Friday 9 March 2012

Pushed: A short story


As the numbers on the signs got smaller, the group increased its pace. It was inevitable that Anne and Leon were left behind. The wheelchair that had amazed them in the small town outside Bristol, was now falling to pieces. Earlier in the day, Leon had slid himself down the embankment on the edge of the thick road to pluck some of the fat pieces of long, dark green grass to stuff into the flattened tyres, but now they were falling apart and leaving a narrow trail of crushed grass and perishing rubber on the grey road surface. By the time night fell, they couldn’t even see the fire of the group ahead.

“You alright pushin?” she asked. Sometimes she’d do half hour with her arms but the rotting grass wheels made it painfully slow.

“Aye. Just. Need rest soon though.”

Anne listened to his ragged breathing for a little while in the darkness.

“Can I ask you summin?” He asked.

“Course,” she said.

Leon stopped pushing, came round in from of the chair pulling his baccy from his pocket, and sat heavily on the road, using his bag to lean on. “Stop for a smoke s’well, I think.”

Slowly, with great care, he rolled his cigarette. “We’ve not seen anyone coming or going on this road, except for Alan’s lot up ahead, yeah?”

Anne agreed.

“But loads of people take the pilgrimage. So are we going the wrong way?”

She watched him strike a match on the road and light his pathetically thin rollup. Finally, she said: “We’re going the long way. ’S’no way we’d outrun the bastards in Dover and Folkstown… Well, you might. I ain’t got a chance.”

“My mum told me Folkstown wasn’t real,” he said. “But my dad said there was a hole there that meant pilgrims didn’t need to cross the water.”

“Your mum tell you the bastards made up the hole story to make people go that way?”

“No. She just said it wasn’t real.”

“I dunno love… but we’re well on our way now.”

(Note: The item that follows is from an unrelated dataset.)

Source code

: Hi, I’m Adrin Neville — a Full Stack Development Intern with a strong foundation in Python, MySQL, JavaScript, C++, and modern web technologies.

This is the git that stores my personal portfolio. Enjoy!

Leon shrugged the large bag from his back, and began pulling out the popup tent they had used for night shelter since Birmingham and some unlabelled cans.

“We staying here then?”

“Looks like it. Good as anywhere else.” His knife was a dirty red, but the blade he used to open up the dented can was oiled and sharp. As it cut into the tin - his rollup dangling casually from his dry lips -  the noise set Anne’s teeth on edge, but she felt her mouth begin to water as she smelled sweetcorn. He was a good boy.

“Do you reckon we ought to get off the road?”

Leon puffed a long stream of smoke into the dark. “Nah,” he said. “Like you said. We ain’t seen nobody going back or forth. It’s good.”

The fake leg was as useful as her real one, but symmetry was important to her and so she went to the trouble of attaching it each morning, and removing it only after sundown. Leon didn’t really understand but felt too uncomfortable asking questions. He watched her unstrap it and heave it over her shoulder to hang on the handle. The top of her body, as she carried herself out of the chair, moved with grace, but her remaining leg was an obstacle. She had talked, briefly, about working out a way to take it off and make everything easier, but the thought of it left Leon - and surely it would be him who was called on to wield the axe or saw - with a deep, unpleasant tingle in his stomach and groin.

Some nights, Anne would listen to the boy beside her and wonder how she had been so lucky to find him. While the others had ignored her or made it obvious she was holding them back, he had stayed, helped and even cuddled her occasionally. One night he had kissed her gently on the neck and said: “Thanks for looking after me.” She lay awake then, baffled.

Slowly they made their way to the smell of the ocean. The others had waited. They said they knew crossing the water would be impossible for “the slackers” on their own, so they had rested in a tall building with smashed windows and a facade whose old gray paint resisted the warm colour of the spring sun. A white flag had been hung on the colonnade as a signal for Anne and Leon.

Of course, Leon was the one they really needed; not even someone with Alan’s supreme confidence would wonder the roads of France and Spain without a map.

In the four days they had been waiting, the group had found a boat and made sure it was seaworthy. Someone had painted COMPOSTELA on the bow in exuberant tar letters.

After two days at sea, the last of the food had been eaten and there was still no sign of anything on the horizon. Alan said they had some hard decisions to make. They argued most of the night as though Anne wasn’t sat crying just a few feet from them, cold and unprotected. They took the difficult decision, and as a bruise yellow sun broke the horizon on the third day, three people struggled to lift her over the side. The wheelchair - lighter, more compliant - followed.

The thick woollen coat that kept her warm on cold nights dragged at Anne’s body. She knew she would sink as quickly as her carriage. Her arms were growing tired and even crying took too much effort. But still she fought, not seeing the confused and appalled face of Leon watching from the stern of the boat. Right until she could no longer stay above the water; until her disloyal body insisted on trying to breath in the salty water; until her arms became as heavy and useless as her leg, she fought.